## ABOUT THIS EXERCISE
Scan the records for the word "consists". Copy each line that includes it.

Stored data
====
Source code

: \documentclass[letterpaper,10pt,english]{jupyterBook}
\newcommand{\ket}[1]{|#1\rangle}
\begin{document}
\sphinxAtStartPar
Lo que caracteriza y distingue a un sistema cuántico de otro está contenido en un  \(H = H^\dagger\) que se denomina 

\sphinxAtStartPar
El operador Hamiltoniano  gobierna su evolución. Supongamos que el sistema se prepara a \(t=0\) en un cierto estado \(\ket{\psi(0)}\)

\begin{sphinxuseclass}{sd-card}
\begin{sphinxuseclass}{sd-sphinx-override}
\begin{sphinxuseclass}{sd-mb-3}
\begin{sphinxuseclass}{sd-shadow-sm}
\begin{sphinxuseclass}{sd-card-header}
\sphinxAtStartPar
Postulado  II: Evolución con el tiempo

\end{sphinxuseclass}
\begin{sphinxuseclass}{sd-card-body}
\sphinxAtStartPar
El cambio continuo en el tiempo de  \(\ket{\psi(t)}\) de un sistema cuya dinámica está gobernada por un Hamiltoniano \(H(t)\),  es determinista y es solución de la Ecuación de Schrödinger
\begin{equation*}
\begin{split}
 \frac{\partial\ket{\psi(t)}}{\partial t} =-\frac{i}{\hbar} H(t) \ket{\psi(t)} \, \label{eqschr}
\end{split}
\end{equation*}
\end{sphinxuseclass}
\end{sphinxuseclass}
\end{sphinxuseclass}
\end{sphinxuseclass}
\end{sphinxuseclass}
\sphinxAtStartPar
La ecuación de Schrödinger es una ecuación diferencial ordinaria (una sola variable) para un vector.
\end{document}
====
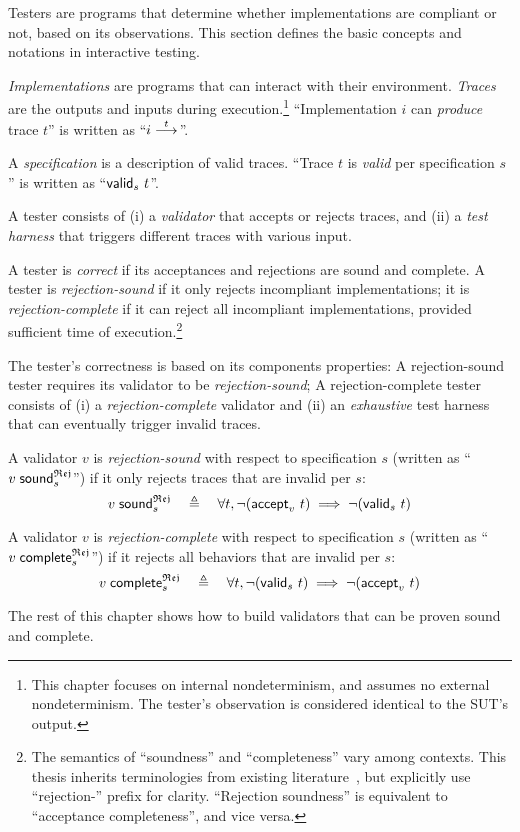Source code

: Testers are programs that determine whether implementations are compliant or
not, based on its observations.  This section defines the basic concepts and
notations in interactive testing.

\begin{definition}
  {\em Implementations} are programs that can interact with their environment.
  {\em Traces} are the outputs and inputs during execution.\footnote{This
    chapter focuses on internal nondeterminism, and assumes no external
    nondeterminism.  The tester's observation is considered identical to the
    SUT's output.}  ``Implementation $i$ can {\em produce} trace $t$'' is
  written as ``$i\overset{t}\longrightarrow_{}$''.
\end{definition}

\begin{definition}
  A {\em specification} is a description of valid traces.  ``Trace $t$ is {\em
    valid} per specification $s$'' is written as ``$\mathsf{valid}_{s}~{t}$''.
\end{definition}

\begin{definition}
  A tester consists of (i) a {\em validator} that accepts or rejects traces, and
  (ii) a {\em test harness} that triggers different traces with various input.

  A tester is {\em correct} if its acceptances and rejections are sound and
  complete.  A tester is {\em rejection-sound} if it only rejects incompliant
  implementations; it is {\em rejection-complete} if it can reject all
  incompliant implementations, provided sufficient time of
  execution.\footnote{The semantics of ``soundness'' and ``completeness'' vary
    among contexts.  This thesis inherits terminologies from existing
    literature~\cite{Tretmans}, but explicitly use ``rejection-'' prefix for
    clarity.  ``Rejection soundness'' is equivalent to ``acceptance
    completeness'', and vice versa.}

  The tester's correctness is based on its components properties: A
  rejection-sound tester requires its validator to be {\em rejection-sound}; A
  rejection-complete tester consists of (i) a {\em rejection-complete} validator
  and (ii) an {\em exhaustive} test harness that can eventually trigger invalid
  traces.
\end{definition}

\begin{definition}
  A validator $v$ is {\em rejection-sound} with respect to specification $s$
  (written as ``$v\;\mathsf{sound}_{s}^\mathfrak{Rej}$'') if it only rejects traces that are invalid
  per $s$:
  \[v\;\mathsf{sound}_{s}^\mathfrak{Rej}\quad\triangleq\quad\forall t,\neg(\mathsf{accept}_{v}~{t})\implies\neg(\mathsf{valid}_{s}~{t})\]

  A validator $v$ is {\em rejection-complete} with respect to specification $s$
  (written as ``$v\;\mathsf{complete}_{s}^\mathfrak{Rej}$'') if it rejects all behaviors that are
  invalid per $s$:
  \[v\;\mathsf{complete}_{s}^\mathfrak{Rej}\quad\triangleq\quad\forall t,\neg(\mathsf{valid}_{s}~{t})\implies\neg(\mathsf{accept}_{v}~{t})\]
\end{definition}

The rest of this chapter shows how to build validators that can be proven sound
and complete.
====
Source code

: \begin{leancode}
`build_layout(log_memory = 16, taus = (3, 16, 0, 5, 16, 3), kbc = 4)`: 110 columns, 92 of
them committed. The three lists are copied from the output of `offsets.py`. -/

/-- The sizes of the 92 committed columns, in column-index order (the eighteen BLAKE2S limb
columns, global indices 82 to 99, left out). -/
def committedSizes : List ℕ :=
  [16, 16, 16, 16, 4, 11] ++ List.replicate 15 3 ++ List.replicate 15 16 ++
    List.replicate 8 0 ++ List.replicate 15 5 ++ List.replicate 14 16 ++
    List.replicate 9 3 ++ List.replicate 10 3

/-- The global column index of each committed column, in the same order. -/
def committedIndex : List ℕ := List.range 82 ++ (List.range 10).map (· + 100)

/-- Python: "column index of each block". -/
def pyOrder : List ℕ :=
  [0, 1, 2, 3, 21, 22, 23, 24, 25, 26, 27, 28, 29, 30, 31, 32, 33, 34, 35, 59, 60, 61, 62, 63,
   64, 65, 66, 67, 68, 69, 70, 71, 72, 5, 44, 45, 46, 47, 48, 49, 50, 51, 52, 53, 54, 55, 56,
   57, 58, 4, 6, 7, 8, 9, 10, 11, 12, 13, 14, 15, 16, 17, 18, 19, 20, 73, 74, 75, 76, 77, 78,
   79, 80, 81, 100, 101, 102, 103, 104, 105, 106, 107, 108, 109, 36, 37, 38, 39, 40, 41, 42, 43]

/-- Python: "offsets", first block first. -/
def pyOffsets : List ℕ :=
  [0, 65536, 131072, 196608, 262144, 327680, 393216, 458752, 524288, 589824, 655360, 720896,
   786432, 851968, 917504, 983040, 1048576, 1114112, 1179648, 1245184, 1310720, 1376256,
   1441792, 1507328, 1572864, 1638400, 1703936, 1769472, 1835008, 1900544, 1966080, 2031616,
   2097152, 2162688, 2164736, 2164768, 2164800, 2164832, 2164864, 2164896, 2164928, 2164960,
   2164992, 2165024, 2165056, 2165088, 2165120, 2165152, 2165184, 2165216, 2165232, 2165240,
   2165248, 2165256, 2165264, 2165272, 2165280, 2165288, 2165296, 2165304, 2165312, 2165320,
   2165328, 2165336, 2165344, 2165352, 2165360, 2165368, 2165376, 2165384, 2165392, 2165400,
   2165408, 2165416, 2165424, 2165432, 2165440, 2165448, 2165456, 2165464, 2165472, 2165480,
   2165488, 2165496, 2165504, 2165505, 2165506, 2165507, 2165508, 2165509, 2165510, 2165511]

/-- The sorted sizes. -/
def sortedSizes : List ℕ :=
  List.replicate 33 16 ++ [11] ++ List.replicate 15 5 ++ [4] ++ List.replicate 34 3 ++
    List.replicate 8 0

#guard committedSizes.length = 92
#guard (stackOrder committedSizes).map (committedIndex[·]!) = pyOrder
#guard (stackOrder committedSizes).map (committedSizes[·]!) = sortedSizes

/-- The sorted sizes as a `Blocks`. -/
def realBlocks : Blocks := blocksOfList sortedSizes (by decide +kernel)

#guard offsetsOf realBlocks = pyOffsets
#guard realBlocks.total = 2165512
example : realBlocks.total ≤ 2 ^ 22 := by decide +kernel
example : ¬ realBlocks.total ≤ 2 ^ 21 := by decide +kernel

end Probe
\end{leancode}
====
## SOLVED PROBLEM
  A tester consists of (i) a {\em validator} that accepts or rejects traces, and
  rejection-complete tester consists of (i) a {\em rejection-complete} validator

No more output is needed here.